Proteins Predicted to Interact with cholesin
| Name of Protein | Name of Gene | Function | UniProt Accession # |
|---|---|---|---|
| THAP1 domain-containing protein 1 | THAP1 | DNA-binding transcription regulator that regulates endothelial cell proliferation and G1/S cell-cycle progression. | Q9NVV9 |
| Protein Tax-2 | tax | Transcriptional activator that activates both the viral long terminal repeat (LTR) and cellular promoters via activation of CREB, NF-kappa-B, SRF and AP-1 pathways. | P03410 |
| Major Prion Protein | PRNP | Its primary physiological function is unclear.

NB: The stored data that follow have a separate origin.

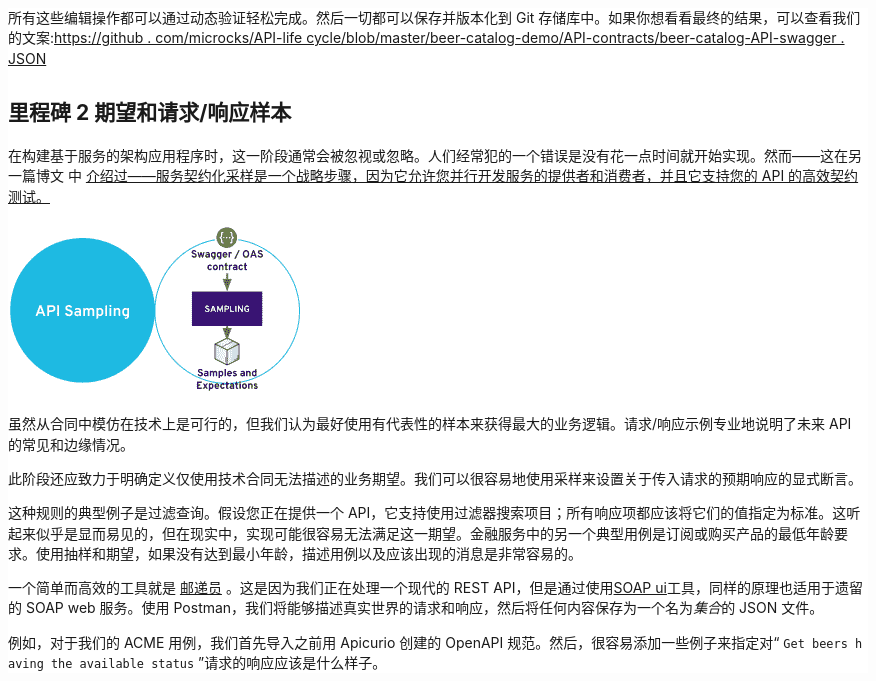 所有这些编辑操作都可以通过动态验证轻松完成。然后一切都可以保存并版本化到 Git 存储库中。如果你想看看最终的结果，可以查看我们的文案:[https://github . com/microcks/API-life cycle/blob/master/beer-catalog-demo/API-contracts/beer-catalog-API-swagger . JSON](https://github.com/microcks/api-lifecycle/blob/master/beer-catalog-demo/api-contracts/beer-catalog-api-swagger.json)

## 里程碑 2 期望和请求/响应样本

在构建基于服务的架构应用程序时，这一阶段通常会被忽视或忽略。人们经常犯的一个错误是没有花一点时间就开始实现。然而——这在另一篇博文 中 [介绍过——服务契约化采样是一个战略步骤，因为它允许您并行开发服务的提供者和消费者，并且它支持您的 API 的高效契约测试。](https://blog.openshift.com/mocking-microservices-made-easy-microcks/)

![API sampling stage](img/1392f5f10bef11699efcb0fdec1dd0ab.png)

虽然从合同中模仿在技术上是可行的，但我们认为最好使用有代表性的样本来获得最大的业务逻辑。请求/响应示例专业地说明了未来 API 的常见和边缘情况。

此阶段还应致力于明确定义仅使用技术合同无法描述的业务期望。我们可以很容易地使用采样来设置关于传入请求的预期响应的显式断言。

这种规则的典型例子是过滤查询。假设您正在提供一个 API，它支持使用过滤器搜索项目；所有响应项都应该将它们的值指定为标准。这听起来似乎是显而易见的，但在现实中，实现可能很容易无法满足这一期望。金融服务中的另一个典型用例是订阅或购买产品的最低年龄要求。使用抽样和期望，如果没有达到最小年龄，描述用例以及应该出现的消息是非常容易的。

一个简单而高效的工具就是 [邮递员](https://www.getpostman.com/) 。这是因为我们正在处理一个现代的 REST API，但是通过使用[SOAP ui](https://www.soapui.org/)工具，同样的原理也适用于遗留的 SOAP web 服务。使用 Postman，我们将能够描述真实世界的请求和响应，然后将任何内容保存为一个名为*集合*的 JSON 文件。

例如，对于我们的 ACME 用例，我们首先导入之前用 Apicurio 创建的 OpenAPI 规范。然后，很容易添加一些例子来指定对“ `Get beers having the available status` ”请求的响应应该是什么样子。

May play a role in neuronal development and synaptic plasticity. May be required for neuronal myelin sheath maintenance. May promote myelin homeostasis through acting as an agonist for ADGRG6 receptor. May play a role in iron uptake and iron homeostasis. | P04156 |
| Aldehyde dehydrogenase X, mitochondrial | ALDH1B1 | Pay a major role in the detoxification of alcohol-derived acetaldehyde. They are involved in the metabolism of corticosteroids, biogenic amines, neurotransmitters, and lipid peroxidation. | P30837 |
| Cell growth-regulating nucleolar protein | LYAR | Plays a role in the maintenance of the appropriate processing of 47S/45S pre-rRNA to 32S/30S pre-rRNAs and their subsequent processing to produce 18S and 28S rRNAs. | Q9NX58 |
| Coiled-coil domain-containing protein 85B | CCDC85B | Functions as a transcriptional repressor. | Q15834 |
| Nucleolar protein 56 | NOP56 | Involved in the early to middle stages of 60S ribosomal subunit biogenesis. Core component of box C/D small nucleolar ribonucleoprotein (snoRNP) particles. Required for the biogenesis of box C/D snoRNAs such U3, U8 and U14 snoRNAs. | O00567 |
| rRNA 2'-O-methyltransferase fibrillarin | FBL | Has the ability to methylate both RNAs and proteins. Involved in pre-rRNA processing by catalyzing the site-specific 2'-hydroxyl methylation of ribose moieties in pre-ribosomal RNA. | P22087 |
| 40S ribosomal protein S6 | RPS6 | May play an important role in controlling cell growth and proliferation through the selective translation of particular classes of mRNA. | P62753 |

=== Clinical Significance ===
CHLSN has been noted in a variety of genome-wide association studies (GWAS) and has been shown to be associated with type 2 diabetes among sub-Saharan Africans, daytime sleepiness in African-Americans, prenatal exposure to particulate matter, heritable DNA methylation marks associated with breast cancer, DNA methylation in relation to plasma carotenoids and lipid profile, and has significant interactions with prion proteins.